我试图在Excel vba中创建一个应用程序,但我有些问题。我需要我的Excel应用程序来下载一些zip格式的文件。我已经完成了这部分问题,我的应用程序可以下载并解压缩文件。接下来我要读取.htm扩展名中的整个文件并从中获取一些信息。需要像这样工作,当应用程序打开时,程序应该查找在Basil中的“concurso”的最后一个竞赛号码,然后在.htm文件中查找相同的号码并开始复制下一个数据。
我已经发现了一种读取文件并获取我想要的数据的模式,但我不知道如何编写它。要提取的.htm文件中的模式是内部标签td,一个有2个斜线的文本,因此,我有一个日期,此时,我要做3件事,得到日期,日期上面的行我的concurso数量,所以我也需要得到它,并且15天以下的15行我也需要它们。此模式不会更改,必须处理直到.htm文件结束。并将这些数据传输到我的工作表以便稍后进行操作。

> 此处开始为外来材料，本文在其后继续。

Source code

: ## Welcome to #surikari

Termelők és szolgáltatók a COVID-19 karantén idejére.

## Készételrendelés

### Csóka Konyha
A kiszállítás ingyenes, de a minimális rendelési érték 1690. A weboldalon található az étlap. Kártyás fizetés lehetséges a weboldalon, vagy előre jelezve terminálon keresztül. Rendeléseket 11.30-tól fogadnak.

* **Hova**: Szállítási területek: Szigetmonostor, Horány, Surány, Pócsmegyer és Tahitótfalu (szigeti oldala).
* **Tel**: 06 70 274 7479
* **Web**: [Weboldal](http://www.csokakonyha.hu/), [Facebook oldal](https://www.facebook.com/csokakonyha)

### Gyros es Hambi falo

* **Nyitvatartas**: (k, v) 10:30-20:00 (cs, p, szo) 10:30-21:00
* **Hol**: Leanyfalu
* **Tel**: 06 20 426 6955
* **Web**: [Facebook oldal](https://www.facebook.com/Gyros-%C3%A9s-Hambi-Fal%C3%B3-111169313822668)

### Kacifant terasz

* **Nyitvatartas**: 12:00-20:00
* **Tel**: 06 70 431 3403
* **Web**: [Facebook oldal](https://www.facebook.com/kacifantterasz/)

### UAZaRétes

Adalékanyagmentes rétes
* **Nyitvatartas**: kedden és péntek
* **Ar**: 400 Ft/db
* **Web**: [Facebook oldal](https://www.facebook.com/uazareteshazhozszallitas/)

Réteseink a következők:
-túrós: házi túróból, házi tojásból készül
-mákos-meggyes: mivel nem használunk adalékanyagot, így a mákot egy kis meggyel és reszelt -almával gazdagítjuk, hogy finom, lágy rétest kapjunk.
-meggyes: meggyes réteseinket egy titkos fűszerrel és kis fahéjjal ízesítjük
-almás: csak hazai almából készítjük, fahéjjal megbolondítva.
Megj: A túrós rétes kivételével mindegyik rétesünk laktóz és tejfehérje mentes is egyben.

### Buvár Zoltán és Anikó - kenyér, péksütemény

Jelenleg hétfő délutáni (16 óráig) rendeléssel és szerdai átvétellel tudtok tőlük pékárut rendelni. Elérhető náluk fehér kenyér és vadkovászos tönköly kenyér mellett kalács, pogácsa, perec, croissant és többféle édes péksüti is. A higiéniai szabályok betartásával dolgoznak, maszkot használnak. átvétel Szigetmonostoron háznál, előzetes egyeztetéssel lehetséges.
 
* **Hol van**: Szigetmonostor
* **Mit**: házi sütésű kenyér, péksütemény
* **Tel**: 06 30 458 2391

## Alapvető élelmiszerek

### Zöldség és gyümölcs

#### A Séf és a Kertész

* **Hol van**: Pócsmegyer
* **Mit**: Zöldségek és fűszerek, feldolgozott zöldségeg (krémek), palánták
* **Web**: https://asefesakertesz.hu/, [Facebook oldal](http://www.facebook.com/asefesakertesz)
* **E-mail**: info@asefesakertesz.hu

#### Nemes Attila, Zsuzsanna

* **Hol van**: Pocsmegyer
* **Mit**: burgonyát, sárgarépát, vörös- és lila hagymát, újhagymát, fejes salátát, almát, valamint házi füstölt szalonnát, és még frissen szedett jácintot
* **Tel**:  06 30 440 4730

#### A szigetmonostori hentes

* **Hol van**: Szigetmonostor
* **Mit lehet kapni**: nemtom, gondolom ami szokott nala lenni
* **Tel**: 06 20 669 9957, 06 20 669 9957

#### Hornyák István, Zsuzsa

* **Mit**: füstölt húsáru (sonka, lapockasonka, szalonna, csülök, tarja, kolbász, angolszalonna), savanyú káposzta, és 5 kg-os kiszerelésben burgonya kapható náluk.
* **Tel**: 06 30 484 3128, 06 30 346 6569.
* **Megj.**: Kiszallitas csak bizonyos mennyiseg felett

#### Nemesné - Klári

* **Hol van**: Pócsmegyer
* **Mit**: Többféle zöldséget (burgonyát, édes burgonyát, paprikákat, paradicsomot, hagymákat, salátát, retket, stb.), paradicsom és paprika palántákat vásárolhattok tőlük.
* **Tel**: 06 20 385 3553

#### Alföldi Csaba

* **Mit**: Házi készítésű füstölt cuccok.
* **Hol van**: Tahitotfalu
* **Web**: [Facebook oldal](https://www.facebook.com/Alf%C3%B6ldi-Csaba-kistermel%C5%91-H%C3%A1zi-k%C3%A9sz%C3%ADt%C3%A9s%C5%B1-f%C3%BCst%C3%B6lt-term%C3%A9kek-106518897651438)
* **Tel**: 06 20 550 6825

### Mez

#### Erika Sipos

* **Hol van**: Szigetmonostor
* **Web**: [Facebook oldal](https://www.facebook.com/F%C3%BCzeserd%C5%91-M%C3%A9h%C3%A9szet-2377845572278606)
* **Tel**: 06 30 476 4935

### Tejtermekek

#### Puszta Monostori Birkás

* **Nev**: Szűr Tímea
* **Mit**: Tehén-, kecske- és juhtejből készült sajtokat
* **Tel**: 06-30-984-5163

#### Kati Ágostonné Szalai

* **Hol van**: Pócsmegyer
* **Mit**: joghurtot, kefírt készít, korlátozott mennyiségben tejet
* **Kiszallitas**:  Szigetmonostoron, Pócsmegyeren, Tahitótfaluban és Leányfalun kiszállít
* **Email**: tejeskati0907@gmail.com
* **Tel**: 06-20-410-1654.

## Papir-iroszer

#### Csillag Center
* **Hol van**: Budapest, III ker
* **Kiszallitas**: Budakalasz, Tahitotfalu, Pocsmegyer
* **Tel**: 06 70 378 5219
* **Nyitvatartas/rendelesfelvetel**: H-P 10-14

如果对这个问题有些怀疑,我会提供进一步的澄清 这是我用来下载和解压缩文件的代码。↓
Sub DownloadEUnzip()
Dim FSO, oApp As Object
Dim objHttp, DefPath, Arquivo As String
Dim Dados() As Byte
Dim Fname As Variant
Dim FileNameFolder As Variant
Dim iFileNumber As Long
Dim diretorio As String
diretorio = Dir("c:\lotofacil\D_LOTFAC.HTM")
If diretorio = "D_LOTFAC.HTM" Then
Kill "C:\lotofacil\*"
End If
Set objHttp = CreateObject("MSXML2.ServerXMLHTTP")
objHttp.Open "GET", "http://www1.caixa.gov.br/loterias/_arquivos/loterias/D_lotfac.zip", False
objHttp.Send
DefPath = "C:\lotofacil\" '<<< Altere aqui
Arquivo = DefPath & "D_lotfac.zip"
If objHttp.Status = "200" Then
Dados = objHttp.ResponseBody
iFileNumber = FreeFile
Open Arquivo For Binary Access Write As #iFileNumber
Put #iFileNumber, 1, Dados
Close #iFileNumber
End If
If Right(DefPath, 1) <> "\" Then
DefPath = DefPath & "\"
End If
FileNameFolder = DefPath
Set oApp = CreateObject("Shell.Application")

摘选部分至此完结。